Thursday, March 8, 2012

More Bank Equity Serves Us All Better

Sir, Bankers say whatever serves their interests. William Isaac, Chair of Fifth Third Bankcorp, and Richard Kovacevich, former Wells Fargo chief executive, repeat standard and flawed arguments against what they call “breathtaking“ levels of equity such as 9 percent. Many others argue that equity levels of 15 percent or more relative to total assets for banks would provide substantial benefits to the economy without inflicting any relevant costs. Who’s right?

The warning that more equity will harm growth is self-serving and empty. In fact, banks’ high leverage has a polluting and distorting effect on the economy, by increasing the risk and fragility of the financial system and its reliance on public support. Bankers find more equity “expensive” because it transfers to them downside risk that would otherwise be borne by creditors or taxpayers. For the economy, more equity for banks is a great bargain, creating a safer and less distorted system that serves us all better.
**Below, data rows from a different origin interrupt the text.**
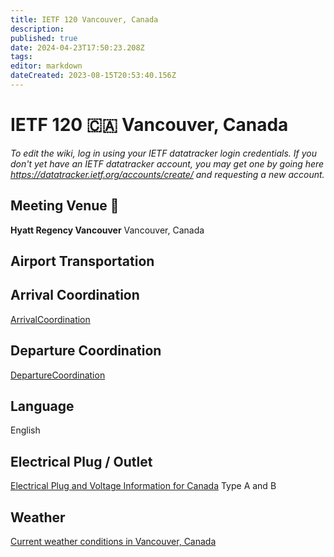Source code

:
 ```yaml
---
title: IETF 120 Vancouver, Canada
description: 
published: true
date: 2024-04-23T17:50:23.208Z
tags: 
editor: markdown
dateCreated: 2023-08-15T20:53:40.156Z
---
```


# IETF 120 :canada: Vancouver, Canada

*To edit the wiki, log in using your IETF datatracker login credentials. If you don't yet have an IETF datatracker account, you may get one by going here https://datatracker.ietf.org/accounts/create/ and requesting a new account.*

## Meeting Venue :hotel: 

 **Hyatt Regency Vancouver**
 Vancouver, Canada
 
 ## Airport Transportation
 
 
 ## Arrival Coordination
[ArrivalCoordination](/meeting/120/ArrivalCoordination)


## Departure Coordination
[DepartureCoordination](/meeting/120/DepartureCoordination)

## Language
English

## Electrical Plug / Outlet
[Electrical Plug and Voltage Information for Canada](https://www.worldstandards.eu/electricity/plugs-and-sockets/ab/) Type A and B

## Weather
[Current weather conditions in Vancouver, Canada](https://www.accuweather.com/en/ca/vancouver/v6c/weather-forecast/53286)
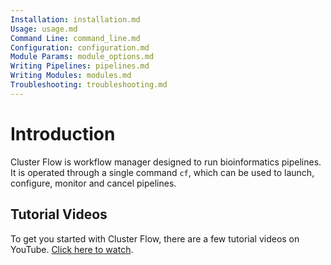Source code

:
 ```yaml
---
Installation: installation.md
Usage: usage.md
Command Line: command_line.md
Configuration: configuration.md
Module Params: module_options.md
Writing Pipelines: pipelines.md
Writing Modules: modules.md
Troubleshooting: troubleshooting.md
---
```


# Introduction
Cluster Flow is workflow manager designed to run bioinformatics pipelines.
It is operated through a single command `cf`, which can be used to launch,
configure, monitor and cancel pipelines.

## Tutorial Videos
To get you started with Cluster Flow, there are a few tutorial videos on YouTube.
[Click here to watch](https://www.youtube.com/watch?v=FusdI-QvbJo&list=PLIA2-lqNuhvH6fog0ctm5ZpdtPoUOun-l).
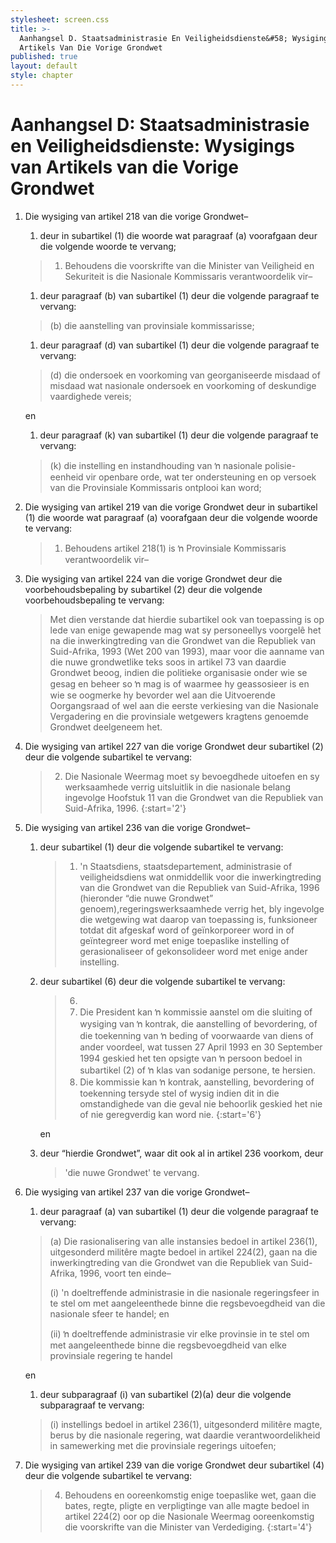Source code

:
 ```yaml
---
stylesheet: screen.css
title: >-
  Aanhangsel D. Staatsadministrasie En Veiligheidsdienste&#58; Wysigings Van
  Artikels Van Die Vorige Grondwet
published: true
layout: default
style: chapter
---
```


# Aanhangsel D: Staatsadministrasie en Veiligheidsdienste: Wysigings van Artikels van die Vorige Grondwet

1.	Die wysiging van artikel 218 van die vorige Grondwet–
	1.	deur in subartikel (1) die woorde wat paragraaf (a) voorafgaan deur die volgende woorde te vervang;

	> 1.	Behoudens die voorskrifte van die Minister van Veiligheid en Sekuriteit is die Nasionale Kommissaris verantwoordelik vir–

	1.	deur paragraaf (b) van subartikel (1) deur die volgende paragraaf te vervang:
	
	> (b) die aanstelling van provinsiale kommissarisse;
	
	1.	deur paragraaf (d) van subartikel (1) deur die volgende paragraaf te vervang:

	> (d) die ondersoek en voorkoming van georganiseerde misdaad of misdaad wat nasionale ondersoek en voorkoming of deskundige vaardighede vereis;
	
	en

	1.	deur paragraaf (k) van subartikel (1) deur die volgende paragraaf te vervang:

	> (k) die instelling en instandhouding van ŉ nasionale polisie-eenheid vir openbare orde, wat ter ondersteuning en op versoek van die Provinsiale Kommissaris ontplooi kan word;

2.	Die wysiging van artikel 219 van die vorige Grondwet deur in subartikel (1) die woorde wat paragraaf (a) voorafgaan deur die volgende woorde te vervang:

	> 1.	Behoudens artikel 218(1) is ŉ Provinsiale Kommissaris verantwoordelik vir–
	
3.	Die wysiging van artikel 224 van die vorige Grondwet deur die voorbehoudsbepaling by subartikel (2) deur die volgende voorbehoudsbepaling te vervang:

	> Met dien verstande dat hierdie subartikel ook van toepassing is op lede van enige gewapende mag wat sy personeellys voorgelê het na die inwerkingtreding van die Grondwet van die Republiek van Suid-Afrika, 1993 (Wet 200 van 1993), maar voor die aanname van die nuwe grondwetlike teks soos in artikel 73 van daardie Grondwet beoog, indien die politieke organisasie onder wie se gesag en beheer so ŉ mag is of waarmee hy geassosieer is en wie se oogmerke hy bevorder wel aan die Uitvoerende Oorgangsraad of wel aan die eerste verkiesing van die Nasionale Vergadering en die provinsiale wetgewers kragtens genoemde Grondwet deelgeneem het.

4.	Die wysiging van artikel 227 van die vorige Grondwet deur subartikel (2) deur die volgende subartikel te vervang:

	> 2.	Die Nasionale Weermag moet sy bevoegdhede uitoefen en sy werksaamhede verrig uitsluitlik in die nasionale belang ingevolge Hoofstuk 11 van die Grondwet van die Republiek van Suid-Afrika, 1996.
	> {:start='2'}

5.	Die wysiging van artikel 236 van die vorige Grondwet–
	1.	deur subartikel (1) deur die volgende subartikel te vervang:

		> 1.	'n Staatsdiens, staatsdepartement, administrasie of veiligheidsdiens wat onmiddellik voor die inwerkingtreding van die Grondwet van die Republiek van Suid-Afrika, 1996 (hieronder “die nuwe Grondwet” genoem),regeringswerksaamhede verrig het, bly ingevolge die wetgewing wat daarop van toepassing is, funksioneer totdat dit afgeskaf word of geïnkorporeer word in of geïntegreer word met enige toepaslike instelling of gerasionaliseer of gekonsolideer word met enige ander instelling.

	1.	deur subartikel (6) deur die volgende subartikel te vervang:

		> 6.	
		>	1.	Die President kan ŉ kommissie aanstel om die sluiting of wysiging van ŉ kontrak, die aanstelling of bevordering, of die toekenning van ŉ beding of voorwaarde van diens of ander voordeel, wat tussen 27 April 1993 en 30 September 1994 geskied het ten opsigte van ŉ persoon bedoel in subartikel (2) of ŉ klas van sodanige persone, te hersien.
		>	1.	Die kommissie kan ŉ kontrak, aanstelling, bevordering of toekenning tersyde stel of wysig indien dit in die omstandighede van die geval nie behoorlik geskied het nie of nie geregverdig kan word nie.
		> {:start='6'}
	
		en
	
	1.	deur “hierdie Grondwet”, waar dit ook al in artikel 236 voorkom, deur 
	
		> 'die nuwe Grondwet' te vervang.

6.	Die wysiging van artikel 237 van die vorige Grondwet–
	1.	deur paragraaf (a) van subartikel (1) deur die volgende paragraaf te vervang:

	> (a) Die rasionalisering van alle instansies bedoel in artikel 236(1), uitgesonderd militêre magte bedoel in artikel 224(2), gaan na die inwerkingtreding van die Grondwet van die Republiek van Suid-Afrika, 1996, voort ten einde–
	> 
	> (i) 'n doeltreffende administrasie in die nasionale regeringsfeer in te stel om met aangeleenthede binne die regsbevoegdheid van die nasionale sfeer te handel; en
	>
	> (ii)	ŉ doeltreffende administrasie vir elke provinsie in te stel om met aangeleenthede binne die regsbevoegdheid van elke provinsiale regering te handel
	
	en

	1.	deur subparagraaf (i) van subartikel (2)(a) deur die volgende subparagraaf te vervang:

	> (i) instellings bedoel in artikel 236(1), uitgesonderd militêre magte, berus by die nasionale regering, wat daardie verantwoordelikheid in samewerking met die provinsiale regerings uitoefen;

7.	Die wysiging van artikel 239 van die vorige Grondwet deur subartikel (4) deur die volgende subartikel te vervang:

	> 4.	Behoudens en ooreenkomstig enige toepaslike wet, gaan die bates, regte, pligte en verpligtinge van alle magte bedoel in artikel 224(2) oor op die Nasionale Weermag ooreenkomstig die voorskrifte van die Minister van Verdediging.
	> {:start='4'}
Mr. Isaac and Mr. Kovacevich complain that more equity would reduce banks’ “return on equity”. Should we care? With more equity, each dollar invested in the equity is subjected to less risk. In a well-functioning financial market, this means that equity requires less compensation for risk. In banking as elsewhere, raw return on equity, unadjusted for risk, measures nothing relevant, not even shareholder value. Targeting high returns by choosing little equity may increase bankers’ bonuses and the value of their government subsidies, but does not serve the public good.

Mr. Isaac and Mr. Kovacevich propose using subordinated debt to absorb losses, and that bail-ins be organised by the Federal Deposit Insurance Corporation for insolvent banks. But the FDIC does not have jurisdiction outside the US. Legal differences across countries were a major problem in the Lehman bankruptcy. Subsequently, governments avoided bail-ins even for hybrid securities that had been designed to absorb losses and treated as “capital” by regulators. Equity, by contrast, absorbs losses without triggering costly resolution procedures. 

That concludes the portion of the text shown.